Il ne semble pas y avoir beaucoup de contraintes ici. « Par rapport aux réalisations, souvent en joke ici on dit que c’est la dictature du réalisateur. Dans une certaine mesure, on est propriétaires indirectement de tous les films qui sont faits ici. Il n’y a personne qui peut forcer Robert à prendre tel comédien, ou à faire son affiche de même... On a des pressions, bien sûr, parce que pour les plus grosses affaires ça prend un distributeur, mais on a un statut spécial, on a pas mal de choix. On fait des vues à notre façon. »
Et la vidéo, c’est parce que c’est moins dispendieux? « Majoritairement, on fait du film asteure. Je suis le seul qui fait encore de la vidéo. », signale Robert Morin. « L’émergence d’une affaire de même, dans les années 70, c’était du monde qui était pressé de dire des affaires, mais pas des affaires parfaites. La vidéo est arrivée parfaitement parce que ça coûtait pas cher l’essai-erreur.
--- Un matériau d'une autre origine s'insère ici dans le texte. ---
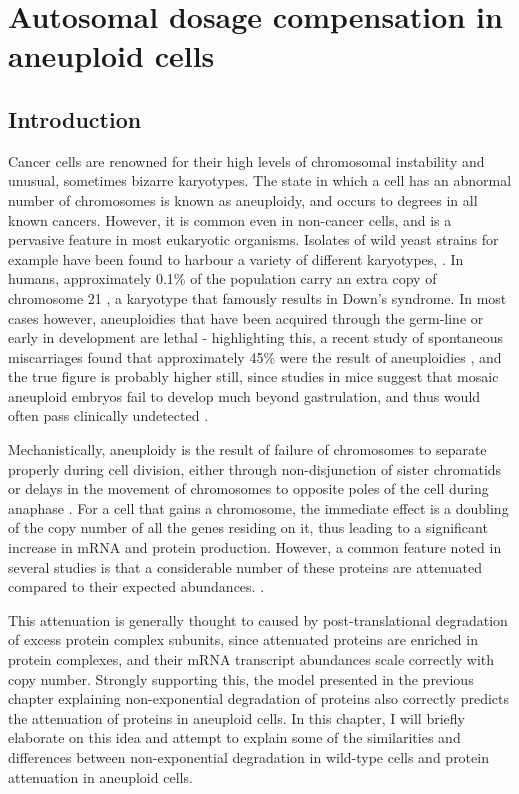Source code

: \documentclass[a4paper,11pt,twoside,openright]{scrbook}
\begin{document}
\chapter{Autosomal dosage compensation in aneuploid cells} \label{chapter:aneuploidy}

\section{Introduction}

Cancer cells are renowned for their high levels of chromosomal instability and unusual, sometimes bizarre karyotypes. The state in which a cell has an abnormal number of chromosomes is known as aneuploidy, and occurs to degrees in all known cancers. However, it is common even in non-cancer cells, and is a pervasive feature in most eukaryotic organisms. Isolates of wild yeast strains for example have been found to harbour a variety of different karyotypes, \cite{Hose2015}. In humans, approximately 0.1\% of the population carry an extra copy of chromosome 21 \cite{Presson2013}, a karyotype that famously results in Down's syndrome. In most cases however, aneuploidies that have been acquired through the germ-line or early in development are lethal - highlighting this, a recent study of spontaneous miscarriages found that approximately 45\% were the result of aneuploidies \cite{Jia2015}, and the true figure is probably higher still, since studies in mice suggest that mosaic aneuploid embryos fail to develop much beyond gastrulation, and thus would often pass clinically undetected \cite{Lightfoot2006}.

Mechanistically, aneuploidy is the result of failure of chromosomes to separate properly during cell division, either through non-disjunction of sister chromatids or delays in the movement of chromosomes to opposite poles of the cell during anaphase \cite{Compton2011}. For a cell that gains a chromosome, the immediate effect is a doubling of the copy number of all the genes residing on it, thus leading to a significant increase in mRNA and protein production. However, a common feature noted in several studies is that a considerable number of these proteins are attenuated compared to their expected abundances. \cite{Stingele2012,Dephoure2014,Goncalves2017}.

This attenuation is generally thought to caused by post-translational degradation of excess protein complex subunits, since attenuated proteins are enriched in protein complexes, and their mRNA transcript abundances scale correctly with copy number. Strongly supporting this, the model presented in the previous chapter explaining non-exponential degradation of proteins also correctly predicts the attenuation of proteins in aneuploid cells. In this chapter, I will briefly elaborate on this idea and attempt to explain some of the similarities and differences between non-exponential degradation in wild-type cells and protein attenuation in aneuploid cells.
\end{document}
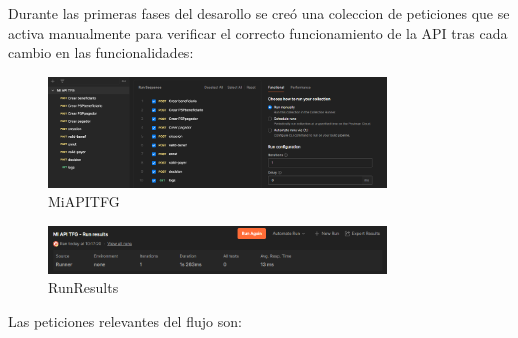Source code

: Durante las primeras fases del desarollo se creó una coleccion de peticiones que se activa manualmente para verificar el correcto funcionamiento de la API tras cada cambio en las funcionalidades:

\begin{figure}[H]
  \centering
  \includegraphics[width=0.8\textwidth]{Imagenes/MiAPITFG.png}
  \caption{MiAPITFG}
  \label{fig:MiAPITFG}
\end{figure}

\begin{figure}[H]
  \centering
  \includegraphics[width=0.8\textwidth]{Imagenes/RunResults.png}
  \caption{RunResults}
  \label{fig:RunResults}
\end{figure}

Las peticiones relevantes del flujo  son:


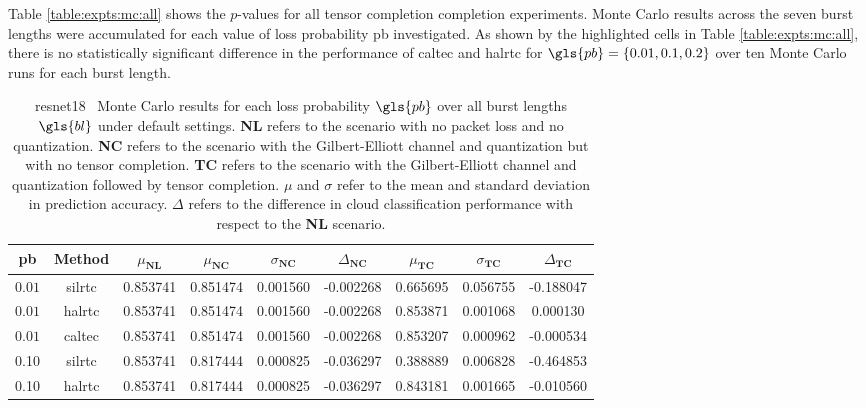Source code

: Table \ref{table:expts:mc:all} shows the $p$-values for all tensor completion completion experiments. Monte Carlo results across the seven burst lengths were accumulated for each value of loss probability \gls{pb} investigated. As shown by the highlighted cells in Table \ref{table:expts:mc:all}, there is no statistically significant difference in the performance of \gls{caltec} and \gls{halrtc} for $\gls{pb}=\{0.01,0.1,0.2\}$ over ten Monte Carlo runs for each burst length. 


\begin{table}[H]
	\caption[Summarized ResNet18 Monte Carlo results with tensor completion]{\gls{resnet18} \addthree~Monte Carlo results for each loss probability $\gls{pb}$ over all burst lengths $\gls{bl}$ under default settings. \textbf{NL} refers to the scenario with no packet loss and no quantization. \textbf{NC} refers to the scenario with the Gilbert-Elliott channel and quantization but with no tensor completion. \textbf{TC} refers to the scenario with the Gilbert-Elliott channel and quantization followed by tensor completion. $\mu$ and $\sigma$ refer to the mean and standard deviation in prediction accuracy. $\Delta$ refers to the difference in cloud classification performance with respect to the \textbf{NL} scenario.}\label{table:expts:mc:long:add3}
	\centering 
	\begin{adjustbox}{max width=\textwidth}
		\begin{tabular}{|c|c|c|ccc|ccc|}
			\hline 
			\gls{pb} & \textbf{Method} &   $\mu_{\textbf{NL}}$ &   $\mu_{\textbf{NC}}$ &  $\sigma_{\textbf{NC}}$ &  $\Delta_{\textbf{NC}}$ & $\mu_{\textbf{TC}}$ & $\sigma_{\textbf{TC}}$ & $\Delta_{\textbf{TC}}$ \\
			\hline \hline
			$0.01$ & \gls{silrtc} & 0.853741 &  0.851474 &  0.001560 & -0.002268 & 0.665695 &    0.056755 &   -0.188047 \\
			$0.01$ & \cellcolor{green!25}\gls{halrtc} & 0.853741 &  0.851474 &  0.001560 & -0.002268 & \cellcolor{green!25}0.853871 &    0.001068 &  \cellcolor{green!25}  0.000130 \\
			$0.01$ & \gls{caltec} & 0.853741 &  0.851474 &  0.001560 &  -0.002268 & 0.853207 &    0.000962 &   -0.000534 \\
			\hline 
			0.10 & \gls{silrtc} &  0.853741 &  0.817444 &  0.000825 & -0.036297 & 0.388889 & 0.006828 & -0.464853 \\
			0.10 & \cellcolor{green!25}\gls{halrtc} & 0.853741 &  0.817444 &  0.000825 & -0.036297 & \cellcolor{green!25} 0.843181 &    0.001665 & \cellcolor{green!25}  -0.010560 \\

\end{tabular}
\end{adjustbox}
\end{table}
- On n’avait pas la patience nous autres d’attendre les gros budgets. Avec la vidéo il y a une espèce d’instantanéité. Dans les années 80, la vidéo était cantonnée aux galeries d’art. Nous autres on voulait passer à la télé, être dans les salles de cinéma, on ne voulait pas être dans les galeries d’art.
- Il y a encore du monde qui utilise la vidéo comme une caméra de film. Ça a l’air plate leurs images, ils tournent trop en plans larges, avec trépied et tout ça. Il y a des affaires que la vidéo fait bien. »
Parmi les films produits par la Coop, lesquels sont les plus marquants pour vous? « C’est ben rare qu’on se mette à taper des mains comme des pingouins devant nos affaires, on se dit bravo quand on a fait une bonne shot, mais on est assez critique par rapport à nos affaires. »
Morin réplique : « Chaque fois qu’un film sort d’ici, c’est le party. Quand il y a un film bizarre là, qui marche pas trop bien, on est solidaires. On est encore une des seules places qui peut encore en passer des petites vites. Il n’y a pas tant de boîtes de production qui vont dans ces petits racoins étranges. C’est comme une famille; quand ton petit frère s’est fait casser la gueule à l’école, bien tu y vas et tu casses la gueule à l’autre. »
Allez-vous retourner voir vos films en fin de semaine? Robert Morin fera une exception : « Moi j’aime pas ça faire ça, c’est comme regarder ton passé, pis le passé, faut le laisser où il est. Mais c’est sûr qu’on fait une exception parce que c’est les 30 ans, on va aller les présenter les vues. »
« Je ne sais pas pour les autres, mais moi je ne regarde pas mes anciennes vues. Tantôt j’ai barré l’image de mon prochain film, je ne suis plus capable de le voir. Il me reste le montage son, le mixage, l’étalonnage, je vais l’avoir vu ad nauseam. Quand tu fais un film, le nombre de fois que tu l’as vu avant sa première, ça n’a pas d’esti de bon sens. »
Louis Bélanger terminera d’ici deux mois sont nouveau film, The Timekeeper, tourné cet été sur la Côte-Nord. « J’ai hâte de retourner vite sur un plateau de tournage. J’aime ça. »
Et vous, Robert? « J’ai deux petits projets que je vais faire avec des peanuts. Des films qui sont des films à la première personne du singulier, des faux films de famille. Je vais explorer des racoins que je n’ai pas explorés dans Yes Sir! Madame ou Petit Pow! Pow! Noël. Je m’ennuie de la caméra, de faire des films pour revenir à l’artisanat un petit peu. »
En attendant de voir ces nouveaux projets, dans quelques mois dans le cas de The Timekeeper et peut-être l’année suivante pour le nouveau film de Robert Morin, on pourra voir les plus importants films produits à la Coop Vidéo au cinéma Beaubien les 8 et 9 décembre.
Pour les 30 ans de la Coop vidéo, 30 heures de programmation spéciale.